Handling of usernames in imported edits in MediaWiki has long been weird (T9240[1] was filed in 2006!).
If the local user doesn't exist, we get a strange row in the revision table where rev_user_text refers to a valid name while rev_user is 0 which typically indicates an IP edit. Someone can later create the name, but rev_user remains 0, so depending on which field a tool looks at the revision may or may not be considered to actually belong to the newly-created user.
If the local user does exist when the import is done, the edit is attributed to that user regardless of whether it's actually the same user. See T179246[2] for an example where imported edits got attributed to the wrong account in pre-SUL times.
In Gerrit change 386625[3] I propose to change that.
- If revisions are imported using the "Upload XML data" method, it will be required to fill in a new field to indicate the source of the edits, which is intended to be interpreted as an interwiki prefix. - If revisions are imported using the."Import from another wiki" method, the specified source wiki will be used as the source. - During the import, any usernames that don't exist locally (and can't be auto-created via CentralAuth[4]) will be imported as an otherwise-invalid name, e.g. an edit by User:Example from source 'en' would be imported as "en>Example".[5] - There will be a checkbox on Special:Import to specify whether the same should be done for usernames that do exist locally (or can be created) or whether those edits should be attributed to the existing/autocreated local user. - On history pages, log pages, and the like, these usernames will be displayed as interwiki links, much as might be generated by wikitext like " [[:en:User:Example|en>Example]]". No parenthesized 'tool' links (talk, block, and so on) will be generated for these rows. - On WMF wikis, we'll run a maintenance script to clean up the existing rows with valid usernames and rev_user = 0. The current plan there is to attribute these edits to existing SUL users where possible and to prefix them with a generic prefix otherwise, but we could as easily prefix them all. - Unfortunately it's impossible to retroactively determine the actual source of old imports automatically or to automatically do anything about imports that were misattributed to a different local user in pre-SUL times (e.g. T179246[2]). - The same will be done for CentralAuth's global suppression blocks. In this case, on WMF wikis we can safely point them all at Meta.
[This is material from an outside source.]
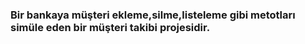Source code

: ### Bir bankaya müşteri ekleme,silme,listeleme gibi metotları simüle eden bir müşteri takibi projesidir.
If you have comments on this proposal, please reply here or on https://gerrit.wikimedia.org/r/#/c/386625/.
Background: The upcoming actor table changes[6] require some change to the handling of these imported names because we can't have separate attribution to "Example as a non-registered user" and "Example as a registered user" with the new schema. The options we've identified are:
1. This proposal, or something much like it. 2. All the existing rows with rev_user = 0 would have to be attributed to the existing local user (if any), and in the future when a new user is created any existing edits attributed to that name will be automatically attributed to that new account. 3. All the existing rows with rev_user = 0 and an existing local user would have to be re-attributed to different *valid* usernames, probably randomly-generated in some manner, and in the future when a new user is created any existing edits for that name would have to be similarly re-attributed. 4. Like #2, except the creation (including SUL auto-creation) of the same-named account would not be allowed. Thus, an import before the local name exists would forever block that name from being used for an actual local account. 5. Some less consistent combination of the "all the existing rows" and "when a new user is created" options from #2–4.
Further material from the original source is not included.